I’m currently in the middle of a huge change in my life. In February this year, I had the great fortune of being accepted for a job at a company in Sydney (hence my worries about my passport and my visa). In the past few months, I’ve been juggling freelance consulting work and the little tasks required of me to get a work visa. I’ve also been slowly planning out everything I’ll need for the Great Move, and based on everything, I’m hoping to start the move sometime this month.

To be honest, I don’t have a lot of things I’ll need to worry about, and although I’ve lived in the Philippines all my life, I don’t have a lot to really tie me to this country. I don’t have that many possessions that I’ll be carrying with me to Australia; and, thankfully with modern technology, keeping in touch with friends and family across the distance (and timezones) won’t be too bad.

It’ll be a Great Adventure as well as a Great Move for me, and I’m excited. I’m turning 36 soon, and I’m not that young (nor that old yet); there’s nothing in my experience as of yet to compare with.
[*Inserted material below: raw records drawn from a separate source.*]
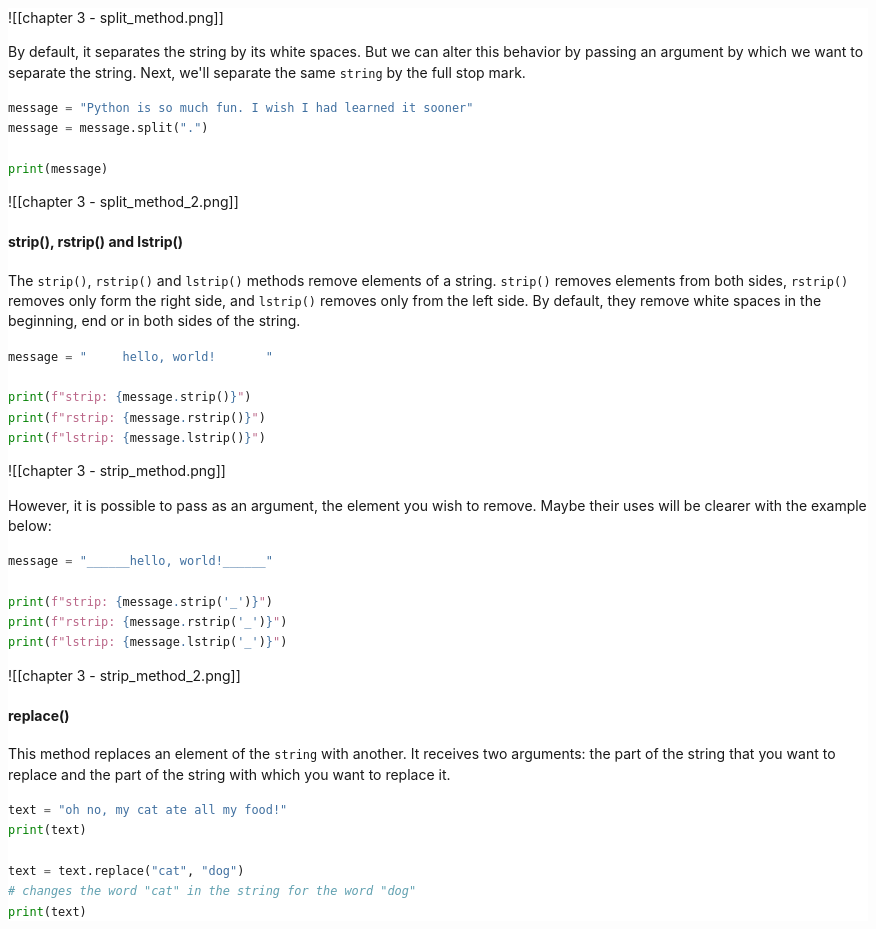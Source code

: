 ![[chapter 3 - split_method.png]]

By default, it separates the string by its white spaces. But we can alter this behavior by passing an argument by which we want to separate the string. Next, we'll separate the same ```string``` by the full stop mark.

```python
message = "Python is so much fun. I wish I had learned it sooner"  
message = message.split(".")  
  
print(message)
```

![[chapter 3 - split_method_2.png]]

#### strip(), rstrip() and lstrip()

The ```strip()```, ```rstrip()``` and ```lstrip()``` methods remove elements of a string. ```strip()``` removes elements from both sides, ```rstrip()``` removes only form the right side, and ```lstrip()``` removes only from the left side. By default, they remove white spaces in the beginning, end or in both sides of the string.

```python
message = "     hello, world!       "  
  
print(f"strip: {message.strip()}")  
print(f"rstrip: {message.rstrip()}")  
print(f"lstrip: {message.lstrip()}")
```

![[chapter 3 -  strip_method.png]]

However, it is possible to pass as an argument, the element you wish to remove. Maybe their uses will be clearer with the example below:

```python
message = "______hello, world!______"  
  
print(f"strip: {message.strip('_')}")  
print(f"rstrip: {message.rstrip('_')}")  
print(f"lstrip: {message.lstrip('_')}")
```

![[chapter 3 - strip_method_2.png]]

#### replace()

This method replaces an element of the ```string``` with another. It receives two arguments: the part of the string that you want to replace and the part of the string with which you want to replace it.

```python
text = "oh no, my cat ate all my food!"  
print(text)  
  
text = text.replace("cat", "dog")  
# changes the word "cat" in the string for the word "dog"
print(text)
```
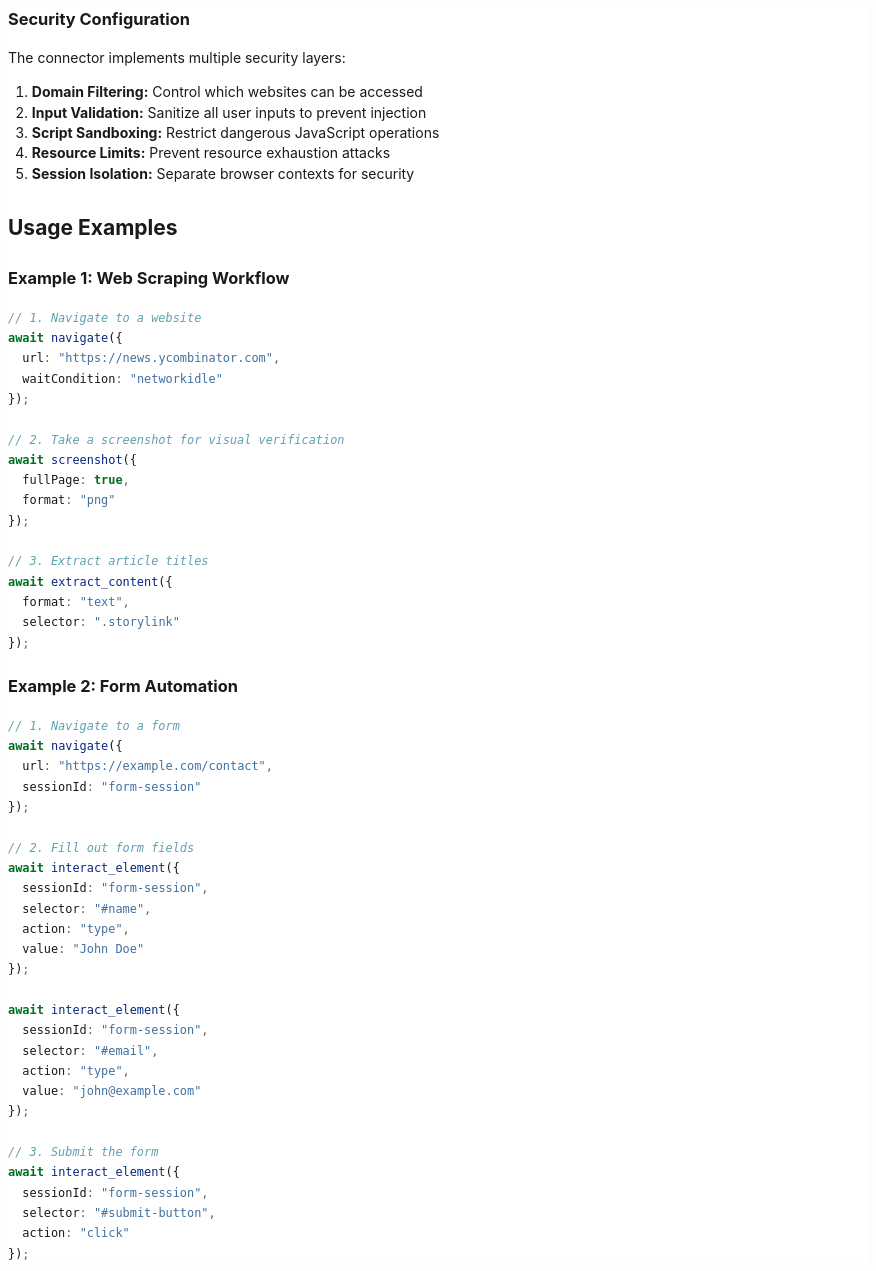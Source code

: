 ### Security Configuration

The connector implements multiple security layers:

1. **Domain Filtering:** Control which websites can be accessed
2. **Input Validation:** Sanitize all user inputs to prevent injection
3. **Script Sandboxing:** Restrict dangerous JavaScript operations
4. **Resource Limits:** Prevent resource exhaustion attacks
5. **Session Isolation:** Separate browser contexts for security

## Usage Examples

### Example 1: Web Scraping Workflow
```typescript
// 1. Navigate to a website
await navigate({
  url: "https://news.ycombinator.com",
  waitCondition: "networkidle"
});

// 2. Take a screenshot for visual verification
await screenshot({
  fullPage: true,
  format: "png"
});

// 3. Extract article titles
await extract_content({
  format: "text",
  selector: ".storylink"
});
```

### Example 2: Form Automation
```typescript
// 1. Navigate to a form
await navigate({
  url: "https://example.com/contact",
  sessionId: "form-session"
});

// 2. Fill out form fields
await interact_element({
  sessionId: "form-session",
  selector: "#name",
  action: "type",
  value: "John Doe"
});

await interact_element({
  sessionId: "form-session",
  selector: "#email",
  action: "type",
  value: "john@example.com"
});

// 3. Submit the form
await interact_element({
  sessionId: "form-session",
  selector: "#submit-button",
  action: "click"
});
```
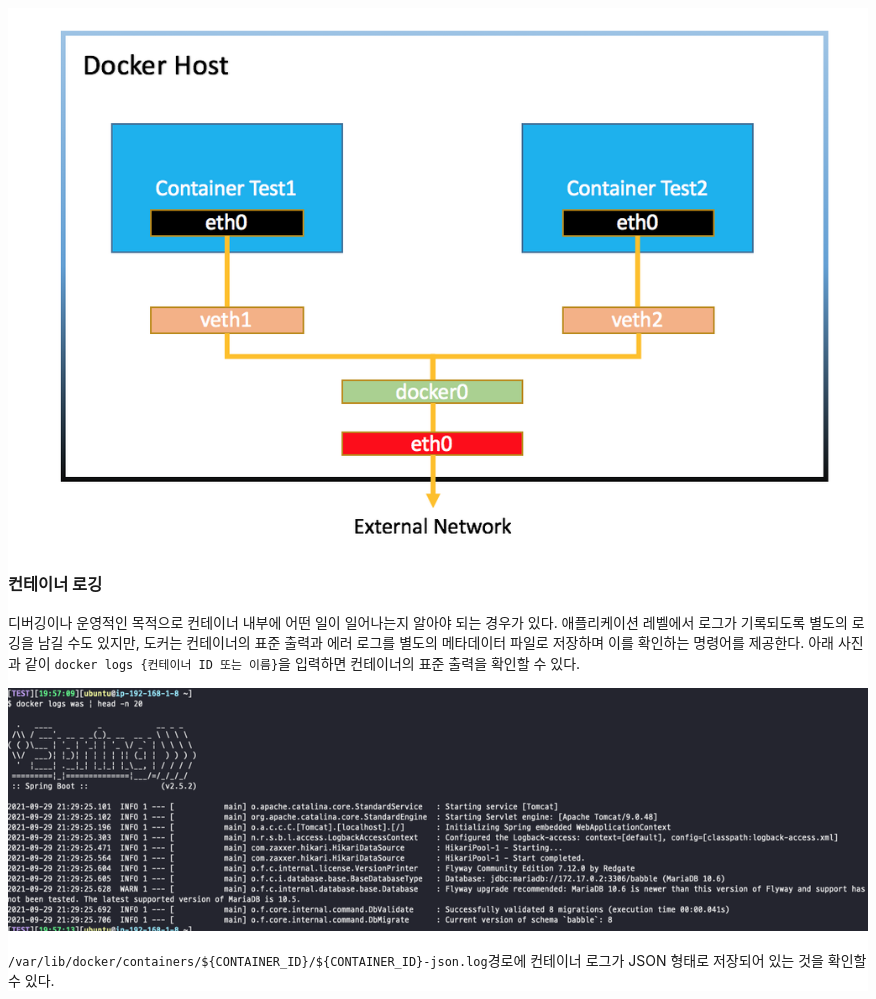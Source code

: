 ![Untitled](assets/Untitled%207_2.png)

### 컨테이너 로깅

디버깅이나 운영적인 목적으로 컨테이너 내부에 어떤 일이 일어나는지 알아야 되는 경우가 있다. 애플리케이션 레벨에서 로그가 기록되도록 별도의 로깅을 남길 수도 있지만, 도커는 컨테이너의 표준 출력과 에러 로그를 별도의 메타데이터 파일로 저장하며 이를 확인하는 명령어를 제공한다. 아래 사진과 같이 `docker logs {컨테이너 ID 또는 이름}`을 입력하면 컨테이너의 표준 출력을 확인할 수 있다.

![Untitled](assets/Untitled%208_2.png)

`/var/lib/docker/containers/${CONTAINER_ID}/${CONTAINER_ID}-json.log`경로에 컨테이너 로그가 JSON 형태로 저장되어 있는 것을 확인할 수 있다.
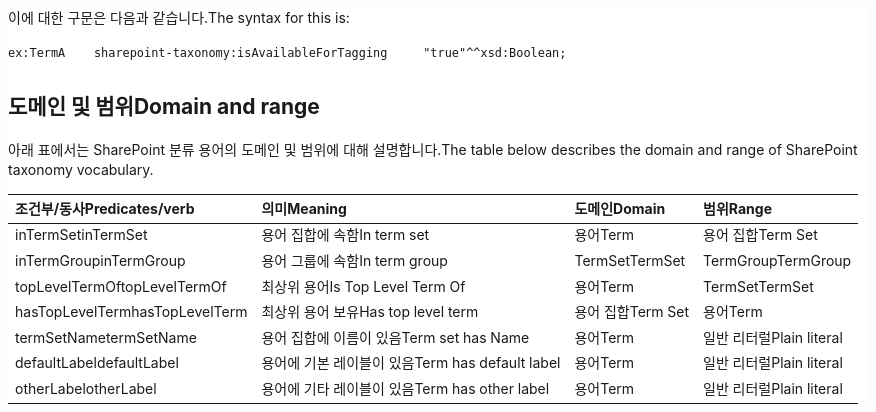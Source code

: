 <span data-ttu-id="c68c7-252">이에 대한 구문은 다음과 같습니다.</span><span class="sxs-lookup"><span data-stu-id="c68c7-252">The syntax for this is:</span></span>

```SKOS
ex:TermA    sharepoint-taxonomy:isAvailableForTagging     "true"^^xsd:Boolean;
```

## <a name="domain-and-range"></a><span data-ttu-id="c68c7-253">도메인 및 범위</span><span class="sxs-lookup"><span data-stu-id="c68c7-253">Domain and range</span></span>

<span data-ttu-id="c68c7-254">아래 표에서는 SharePoint 분류 용어의 도메인 및 범위에 대해 설명합니다.</span><span class="sxs-lookup"><span data-stu-id="c68c7-254">The table below describes the domain and range of SharePoint taxonomy vocabulary.</span></span>

|<span data-ttu-id="c68c7-255">조건부/동사</span><span class="sxs-lookup"><span data-stu-id="c68c7-255">Predicates/verb</span></span>|<span data-ttu-id="c68c7-256">의미</span><span class="sxs-lookup"><span data-stu-id="c68c7-256">Meaning</span></span>|<span data-ttu-id="c68c7-257">도메인</span><span class="sxs-lookup"><span data-stu-id="c68c7-257">Domain</span></span>|<span data-ttu-id="c68c7-258">범위</span><span class="sxs-lookup"><span data-stu-id="c68c7-258">Range</span></span>|
|:--------------|:------|:-----|:----|
<span data-ttu-id="c68c7-259">inTermSet</span><span class="sxs-lookup"><span data-stu-id="c68c7-259">inTermSet</span></span>|<span data-ttu-id="c68c7-260">용어 집합에 속함</span><span class="sxs-lookup"><span data-stu-id="c68c7-260">In term set</span></span>|<span data-ttu-id="c68c7-261">용어</span><span class="sxs-lookup"><span data-stu-id="c68c7-261">Term</span></span>|<span data-ttu-id="c68c7-262">용어 집합</span><span class="sxs-lookup"><span data-stu-id="c68c7-262">Term Set</span></span>|
<span data-ttu-id="c68c7-263">inTermGroup</span><span class="sxs-lookup"><span data-stu-id="c68c7-263">inTermGroup</span></span>|<span data-ttu-id="c68c7-264">용어 그룹에 속함</span><span class="sxs-lookup"><span data-stu-id="c68c7-264">In term group</span></span>|<span data-ttu-id="c68c7-265">TermSet</span><span class="sxs-lookup"><span data-stu-id="c68c7-265">TermSet</span></span>|<span data-ttu-id="c68c7-266">TermGroup</span><span class="sxs-lookup"><span data-stu-id="c68c7-266">TermGroup</span></span>|
<span data-ttu-id="c68c7-267">topLevelTermOf</span><span class="sxs-lookup"><span data-stu-id="c68c7-267">topLevelTermOf</span></span>|<span data-ttu-id="c68c7-268">최상위 용어</span><span class="sxs-lookup"><span data-stu-id="c68c7-268">Is Top Level Term Of</span></span>|<span data-ttu-id="c68c7-269">용어</span><span class="sxs-lookup"><span data-stu-id="c68c7-269">Term</span></span>|<span data-ttu-id="c68c7-270">TermSet</span><span class="sxs-lookup"><span data-stu-id="c68c7-270">TermSet</span></span>|
<span data-ttu-id="c68c7-271">hasTopLevelTerm</span><span class="sxs-lookup"><span data-stu-id="c68c7-271">hasTopLevelTerm</span></span>|<span data-ttu-id="c68c7-272">최상위 용어 보유</span><span class="sxs-lookup"><span data-stu-id="c68c7-272">Has top level term</span></span>|<span data-ttu-id="c68c7-273">용어 집합</span><span class="sxs-lookup"><span data-stu-id="c68c7-273">Term Set</span></span>|<span data-ttu-id="c68c7-274">용어</span><span class="sxs-lookup"><span data-stu-id="c68c7-274">Term</span></span>|
<span data-ttu-id="c68c7-275">termSetName</span><span class="sxs-lookup"><span data-stu-id="c68c7-275">termSetName</span></span>|<span data-ttu-id="c68c7-276">용어 집합에 이름이 있음</span><span class="sxs-lookup"><span data-stu-id="c68c7-276">Term set has Name</span></span>|<span data-ttu-id="c68c7-277">용어</span><span class="sxs-lookup"><span data-stu-id="c68c7-277">Term</span></span>|<span data-ttu-id="c68c7-278">일반 리터럴</span><span class="sxs-lookup"><span data-stu-id="c68c7-278">Plain literal</span></span>|
<span data-ttu-id="c68c7-279">defaultLabel</span><span class="sxs-lookup"><span data-stu-id="c68c7-279">defaultLabel</span></span>|<span data-ttu-id="c68c7-280">용어에 기본 레이블이 있음</span><span class="sxs-lookup"><span data-stu-id="c68c7-280">Term has default label</span></span>|<span data-ttu-id="c68c7-281">용어</span><span class="sxs-lookup"><span data-stu-id="c68c7-281">Term</span></span>|<span data-ttu-id="c68c7-282">일반 리터럴</span><span class="sxs-lookup"><span data-stu-id="c68c7-282">Plain literal</span></span>|
<span data-ttu-id="c68c7-283">otherLabel</span><span class="sxs-lookup"><span data-stu-id="c68c7-283">otherLabel</span></span>|<span data-ttu-id="c68c7-284">용어에 기타 레이블이 있음</span><span class="sxs-lookup"><span data-stu-id="c68c7-284">Term has other label</span></span>|<span data-ttu-id="c68c7-285">용어</span><span class="sxs-lookup"><span data-stu-id="c68c7-285">Term</span></span>|<span data-ttu-id="c68c7-286">일반 리터럴</span><span class="sxs-lookup"><span data-stu-id="c68c7-286">Plain literal</span></span>|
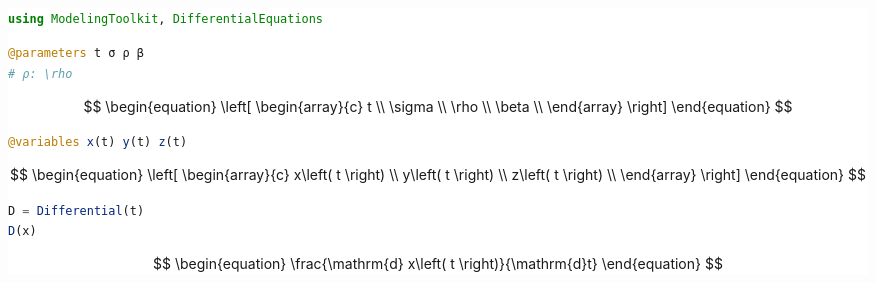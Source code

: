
 ```julia
using ModelingToolkit, DifferentialEquations
```


```julia
@parameters t σ ρ β
# ρ: \rho
```




$$ \begin{equation}
\left[
\begin{array}{c}
t \\
\sigma \\
\rho \\
\beta \\
\end{array}
\right]
\end{equation}
 $$




```julia
@variables x(t) y(t) z(t)
```




$$ \begin{equation}
\left[
\begin{array}{c}
x\left( t \right) \\
y\left( t \right) \\
z\left( t \right) \\
\end{array}
\right]
\end{equation}
 $$




```julia
D = Differential(t)
D(x)
```




$$ \begin{equation}
\frac{\mathrm{d} x\left( t \right)}{\mathrm{d}t}
\end{equation}
 $$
I am quite fond of doing research and reading up on stuff before I do something or go somewhere: I like to know what’s up ahead, even if I don’t really plan ahead. I’m fine with spontaneity and doing things without the foresight of a plan, but I do like planning ahead, even if that plan isn’t as detailed or step-by-step. I like to at least know the shape of things to come, and I find myself anticipating the pleasant surprises ahead.

I think one of the times I went to Singapore, if not the first, I was giddy with anticipation. Same with that time I went to Shanghai with my family: there was a sense of the newness of the experience, of wondering what it’ll be like.

Those times were short stays, vacations: this time, I’ll be several hundred kilometers away from most of my life as I’ve known it, in a city that I’ve never been to, to a life that is as foreign as the country, and it’ll be my everyday for possibly the rest of my life. To say that I’m both anxious and excited is an understatement.

I’ve been watching videos, reading stuff online, doing research, looking at maps: I’ve been asking people I know, and looking at what others have said. I’ve been slowly buying the little essentials I’ll need for the move: clothes, cookware, etcetera. I’ve been mentally taking stock at what I can leave behind, what I want to bring with me, and like I said: I don’t have much, and I can probably stuff most of the essentials in 3 or 4 balikbayan boxes, if I’m brutally honest with myself.

I’m even tempted to just pack a single suitecase of clothes and leave with just that: buy everything else I’ll need there, and dive into the deep-end of the experience. But I probably won’t do that.

I’ll probably bring my entire collection of books, though. Hard to part with those.